44La réflexion autour du discours philosophique développée dans Tympan tourne donc autour des deux concepts de limite et de marge. Cette réflexion se réalise matériellement dans la mise en page particulière du texte, et plus précisément dans la fonction significative des blancs, des bords, des marges. Derrida nous offre alors un équivalent typographique du discours philosophique. Cette mise en page se charge de signification : l’énonciation éditoriale révèle une partie du sens du texte.

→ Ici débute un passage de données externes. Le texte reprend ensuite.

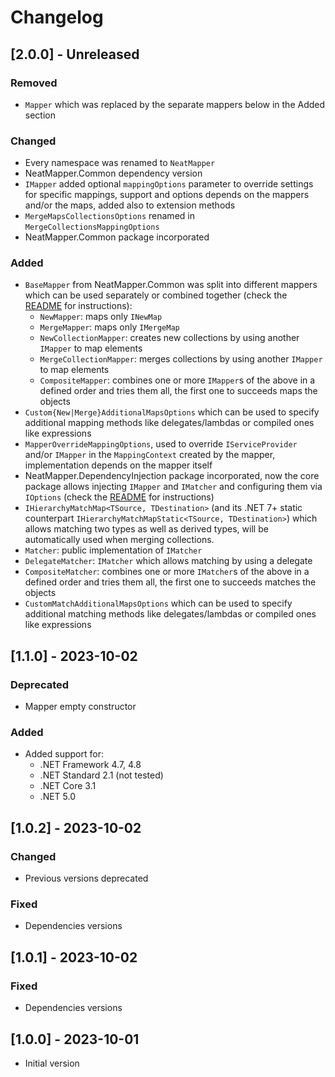 # Changelog

## [2.0.0] - Unreleased

### Removed

- `Mapper` which was replaced by the separate mappers below in the Added section

### Changed

- Every namespace was renamed to `NeatMapper`
- NeatMapper.Common dependency version
- `IMapper` added optional `mappingOptions` parameter to override settings for specific mappings,
support and options depends on the mappers and/or the maps, added also to extension methods
- `MergeMapsCollectionsOptions` renamed in `MergeCollectionsMappingOptions`
- NeatMapper.Common package incorporated

### Added

- `BaseMapper` from NeatMapper.Common was split into different mappers which can be used separately or combined together (check the [README](https://github.com/Xriuk/NeatMapper/blob/main/src/NeatMapper/README.md) for instructions):
   - `NewMapper`: maps only `INewMap`
   - `MergeMapper`: maps only `IMergeMap`
   - `NewCollectionMapper`: creates new collections by using another `IMapper` to map elements
   - `MergeCollectionMapper`: merges collections by using another `IMapper` to map elements
   - `CompositeMapper`: combines one or more `IMapper`s of the above in a defined order and tries them all, the first one to succeeds maps the objects
- `Custom{New|Merge}AdditionalMapsOptions` which can be used to specify additional mapping methods like delegates/lambdas or compiled ones like expressions
- `MapperOverrideMappingOptions`, used to override `IServiceProvider` and/or `IMapper` in the `MappingContext` created by the mapper, implementation depends on the mapper itself
- NeatMapper.DependencyInjection package incorporated, now the core package allows injecting `IMapper` and `IMatcher` and configuring them via `IOptions` (check the [README](https://github.com/Xriuk/NeatMapper/blob/main/src/NeatMapper/README.md) for instructions)
- `IHierarchyMatchMap<TSource, TDestination>` (and its .NET 7+ static counterpart `IHierarchyMatchMapStatic<TSource, TDestination>`) which allows matching two types as well as derived types, will be automatically used when merging collections.
- `Matcher`: public implementation of `IMatcher`
- `DelegateMatcher`: `IMatcher` which allows matching by using a delegate
- `CompositeMatcher`: combines one or more `IMatcher`s of the above in a defined order and tries them all, the first one to succeeds matches the objects
- `CustomMatchAdditionalMapsOptions` which can be used to specify additional matching methods like delegates/lambdas or compiled ones like expressions

## [1.1.0] - 2023-10-02

### Deprecated

- Mapper empty constructor

### Added

- Added support for:
  - .NET Framework 4.7, 4.8
  - .NET Standard 2.1 (not tested)
  - .NET Core 3.1
  - .NET 5.0

## [1.0.2] - 2023-10-02

### Changed

- Previous versions deprecated

### Fixed

- Dependencies versions

## [1.0.1] - 2023-10-02

### Fixed

- Dependencies versions

## [1.0.0] - 2023-10-01

- Initial version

Cela ne revient pas seulement à reconnaître que la marge se tient dedans et dehors. La philosophie le dit aussi : dedans parce que le discours philosophique entend connaître et maîtriser sa marge, définir la ligne, cadrer la page, l'envelopper dans son volume. Dehors parce que la marge, sa marge, son dehors sont vides, sont dehors : négatif dont il n'y aurait rien à faire, négatif sans effet dans le texte ou négatif travaillant au service du sens, marge relevée (aufgehobene) dans la dialectique du Livre. (Derrida, 1972b : XX)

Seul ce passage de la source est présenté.